It's funny that a game about racial warfare with no way to seek peaceful coexistence could exclude "offensive content." Not that I don't cheerfully and shamelessly enjoy such games; I do. And I haven't played a sexually themed game since Leisure Suit Larry 2 when I was thirteen. I just think it's funny that they could get so worked up over penises that they would go beyond placating obnoxious prudish customers and actually advance the state of the art in prudery. Why in the world would they bother? Are they really that horrified by game mods containing nudity, or are they just control freaks?
P.S. What is the deal with "penis maps" anyway? Do people upload cool-looking maps that you enjoy until you're almost done and then BAM you get ambushed by a horde of huge, veiny penis monsters?
The file size limitation is the killer, if you ask me. Starcraft and Warcraft III both had huge mod communities which produced astounding content. In at least two cases, entirely new genres of gameplay: the tower-defense genre began with Starcraft mods, and the WC3 mod "Defense of the Ancients" has inspired several similar standalone games. Anything that limits the capabilities of mod designers is bad in my book.
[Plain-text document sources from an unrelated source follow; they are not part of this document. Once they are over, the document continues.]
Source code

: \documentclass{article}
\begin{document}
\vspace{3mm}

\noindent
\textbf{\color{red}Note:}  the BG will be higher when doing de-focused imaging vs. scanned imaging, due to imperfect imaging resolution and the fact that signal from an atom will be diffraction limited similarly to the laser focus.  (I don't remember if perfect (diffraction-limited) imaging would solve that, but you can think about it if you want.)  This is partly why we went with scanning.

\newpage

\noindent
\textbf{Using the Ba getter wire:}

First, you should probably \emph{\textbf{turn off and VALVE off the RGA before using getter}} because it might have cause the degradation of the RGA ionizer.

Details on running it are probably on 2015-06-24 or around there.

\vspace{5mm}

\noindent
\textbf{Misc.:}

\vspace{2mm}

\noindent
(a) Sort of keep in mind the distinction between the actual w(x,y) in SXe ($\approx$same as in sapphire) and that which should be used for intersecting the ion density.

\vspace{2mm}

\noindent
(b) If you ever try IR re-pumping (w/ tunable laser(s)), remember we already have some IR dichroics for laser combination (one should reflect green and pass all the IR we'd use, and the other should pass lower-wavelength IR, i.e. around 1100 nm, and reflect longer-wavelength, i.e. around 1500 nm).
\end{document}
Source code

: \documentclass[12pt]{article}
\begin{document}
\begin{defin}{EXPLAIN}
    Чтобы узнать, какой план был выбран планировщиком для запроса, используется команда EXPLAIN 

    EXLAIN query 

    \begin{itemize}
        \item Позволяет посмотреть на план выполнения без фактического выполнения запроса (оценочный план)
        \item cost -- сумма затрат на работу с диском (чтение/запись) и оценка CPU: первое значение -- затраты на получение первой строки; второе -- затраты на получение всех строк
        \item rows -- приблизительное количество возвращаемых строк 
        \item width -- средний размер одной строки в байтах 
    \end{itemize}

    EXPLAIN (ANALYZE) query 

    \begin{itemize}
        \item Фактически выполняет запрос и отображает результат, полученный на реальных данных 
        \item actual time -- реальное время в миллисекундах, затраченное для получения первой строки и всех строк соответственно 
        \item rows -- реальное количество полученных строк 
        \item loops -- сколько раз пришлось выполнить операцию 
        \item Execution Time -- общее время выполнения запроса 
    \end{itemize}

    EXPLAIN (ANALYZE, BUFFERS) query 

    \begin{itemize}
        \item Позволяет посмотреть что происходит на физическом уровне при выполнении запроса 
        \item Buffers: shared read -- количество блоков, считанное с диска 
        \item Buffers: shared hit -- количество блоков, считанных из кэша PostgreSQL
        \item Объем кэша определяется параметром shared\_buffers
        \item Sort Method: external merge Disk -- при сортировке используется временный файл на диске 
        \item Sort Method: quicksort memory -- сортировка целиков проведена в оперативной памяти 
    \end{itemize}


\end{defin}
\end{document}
Sorry no: Tower Defense games began in 1990 when Atari Games released Rampart.[6] Early tower defense games later began to appear post-1997 in minigames for other platforms, such as Final Fantasy VII. By 2000, maps for StarCraft, Age of Empires II, and WarCraft III were following suit.[7] (http://en.wikipedia.org/wiki/Tower_defense)
Well tower defense was indeed further defined and expanded in warcraft 3 where it saw its biggest market, and this just further supports modding of games. DOTA however is from wc3 and it is especially amazing that there have been two independent games made from it, as well as many other interesting game types.
Good point! I guess I never thought of those games as being quite the same thing, but clearly they're genetic ancestors in the "build-defend loop" family.
This is what I was thinking. Riot Games (makers of League of Legends) came into existence due to Defense of the Ancients. DOTA (and all the Warcraft licenses it sold) was only possible because they could build a mod of impressive size.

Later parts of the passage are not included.